IIM Nagpur is ranked 25th among management schools in India by the National Institutional Ranking Framework (NIRF) in 2025. It was ranked 31st in 2024.

Business Today–MDRA ranked IIM Nagpur 12th among government business schools in India and 9th among Indian Institutes of Management in its Best B-Schools Ranking 2025.

In executive education rankings published by Business Today–MDRA in 2025, IIM Nagpur's Senior Management Programme was ranked 7th nationally under the Advanced Management Programmes category, while its Post Graduate Certificate Programme in General Management was ranked 9th nationally under the Post Graduate Certificate Programmes category.

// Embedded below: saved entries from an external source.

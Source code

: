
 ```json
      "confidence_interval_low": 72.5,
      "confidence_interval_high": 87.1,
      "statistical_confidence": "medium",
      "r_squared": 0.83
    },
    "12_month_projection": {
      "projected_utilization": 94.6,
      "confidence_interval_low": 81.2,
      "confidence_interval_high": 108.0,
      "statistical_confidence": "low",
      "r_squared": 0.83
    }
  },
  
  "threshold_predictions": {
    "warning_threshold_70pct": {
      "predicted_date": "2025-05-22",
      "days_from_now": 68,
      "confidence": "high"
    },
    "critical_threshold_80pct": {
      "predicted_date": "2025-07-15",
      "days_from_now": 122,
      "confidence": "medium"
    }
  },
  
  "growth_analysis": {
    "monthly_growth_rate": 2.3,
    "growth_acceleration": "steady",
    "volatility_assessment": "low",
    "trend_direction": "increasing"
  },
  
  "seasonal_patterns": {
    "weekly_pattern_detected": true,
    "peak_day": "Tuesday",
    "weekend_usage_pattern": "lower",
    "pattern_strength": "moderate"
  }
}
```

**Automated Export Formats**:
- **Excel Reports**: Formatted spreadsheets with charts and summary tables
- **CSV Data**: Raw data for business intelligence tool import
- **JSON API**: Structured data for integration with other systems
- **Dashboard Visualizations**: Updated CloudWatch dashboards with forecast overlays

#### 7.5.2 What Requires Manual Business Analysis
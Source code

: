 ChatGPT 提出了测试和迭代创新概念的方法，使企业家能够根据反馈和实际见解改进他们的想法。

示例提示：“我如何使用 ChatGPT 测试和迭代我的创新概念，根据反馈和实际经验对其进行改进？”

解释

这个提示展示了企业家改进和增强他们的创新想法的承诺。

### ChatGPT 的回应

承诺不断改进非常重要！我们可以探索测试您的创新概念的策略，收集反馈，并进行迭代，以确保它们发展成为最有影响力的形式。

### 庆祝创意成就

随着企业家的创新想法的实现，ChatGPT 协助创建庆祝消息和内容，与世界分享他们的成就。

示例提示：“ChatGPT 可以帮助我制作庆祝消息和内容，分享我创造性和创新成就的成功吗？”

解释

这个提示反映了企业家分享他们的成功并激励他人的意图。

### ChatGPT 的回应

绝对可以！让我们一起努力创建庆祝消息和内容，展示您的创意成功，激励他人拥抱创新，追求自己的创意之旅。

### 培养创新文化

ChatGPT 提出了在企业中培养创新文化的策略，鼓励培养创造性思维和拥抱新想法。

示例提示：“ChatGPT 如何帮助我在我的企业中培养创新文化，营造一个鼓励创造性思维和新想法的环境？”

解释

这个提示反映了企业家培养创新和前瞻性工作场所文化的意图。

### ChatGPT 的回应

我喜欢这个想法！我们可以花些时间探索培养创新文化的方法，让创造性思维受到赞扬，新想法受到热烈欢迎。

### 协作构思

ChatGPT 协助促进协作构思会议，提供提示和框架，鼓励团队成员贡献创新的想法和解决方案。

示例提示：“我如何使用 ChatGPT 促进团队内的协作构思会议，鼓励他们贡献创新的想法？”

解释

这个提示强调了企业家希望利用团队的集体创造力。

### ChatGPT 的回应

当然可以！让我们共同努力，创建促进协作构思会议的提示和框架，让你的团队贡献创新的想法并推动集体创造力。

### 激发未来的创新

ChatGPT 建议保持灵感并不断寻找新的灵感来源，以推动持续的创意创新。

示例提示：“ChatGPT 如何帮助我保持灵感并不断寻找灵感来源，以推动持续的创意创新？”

IIM Nagpur's Blended MBA for Working Professionals programme was ranked 8th nationally in the Business Today–MDRA 2025 rankings for blended MBA programmes.

==Governance==

===Board of Governors===
IIM Nagpur is governed by a Board of Governors constituted under the Indian Institutes of Management Act, 2017. The current chairperson of the Board is C. P. Gurnani.

===Directors===

| # | Name | Tenure | Notes |
|---|---|---|---|
| 3 | Bhimaraya Metri | 2020–Present | Previously Director of IIM Tiruchirappalli (2017–2020); PhD from IIT Bombay. |
| 2 | L. S. Murty | 2017– 2020 | Professor of Operations Management; Fellow of IIM Ahmedabad; previously at IIM Bangalore (1991–2017). |
| 1 | Ashish Nanda | 2015–2017 | Officiating Director from inception; concurrently Director of IIM Ahmedabad (2013–2017); Professor at Harvard Business School. |

==Student Life==

===Students' Affairs Executive Council===
The Students' Affairs Executive Council (SAEC) is the elected representative body of the student community at IIM Nagpur. It comprises a President, General Secretary (Academic Clubs), General Secretary (Co-Curricular Clubs), Student Affairs Secretary, CDS Representative, and Student Diversity Representative.

===Academic Clubs===
IIM Nagpur has the following academic clubs:
- FINesse - Finance Club
- MarX - Marketing Club
- OPEX - Operations Club (est. 2015)
- Eques - Strategy and Consulting Club
- E-Cell - Entrepreneurship Cell
- Predixion - Analytics Club
- Athena - Economics and Public Policy Club (inaugurated 2 August 2021)
- PRODG - Product Management Club
- tHRive - Human Resources Club (est. 2019)

===Non-Academic Clubs===
Non-academic clubs include:
- Sports Club
- Swaviskaar - Arts Club (est. 2019)
- Veda - Literature Club
- Ummeed - Community Outreach Club
- Nexus - Media and PR Club
- Toastmasters - Public Speaking Chapter
- Abhyudaya - Cultural Club
- Cineastes - The Movie Club

===Student Committees===
IIM Nagpur has the following student committees:
- Alumni Committee - fosters relations between alumni and current students; runs ALTalks, a speaker series.
- Placement Committee - coordinates campus recruitment.
- Student Academic Body (SAB) - liaises with the PGP office on academic matters.
- Mess Committee - manages dining services.
- Infrastructure Committee - acts as an interface between students and administration on infrastructure matters.

===International Immersion===
As part of the MBA curriculum, students may participate in optional international immersion modules. Modules have been organised in Singapore, Dubai, Japan, France, and South Korea.

===Collaboration with UNICEF===
In July 2022, IIM Nagpur, in partnership with UNICEF and Holkar Solapur University, launched an initiative for the education of underprivileged children.

==International Collaborations==

IIM Nagpur has established international academic partnerships. The institute hosted the International Federation for Information Processing (IFIP) Working Group 8.6 Conference in December 2023, and the 11th Humanistic Management Conference in collaboration with the Humanistic Management Network, Switzerland, in October 2023. MBA students have undertaken international immersion programmes in Singapore, Japan, France, the UAE, and South Korea.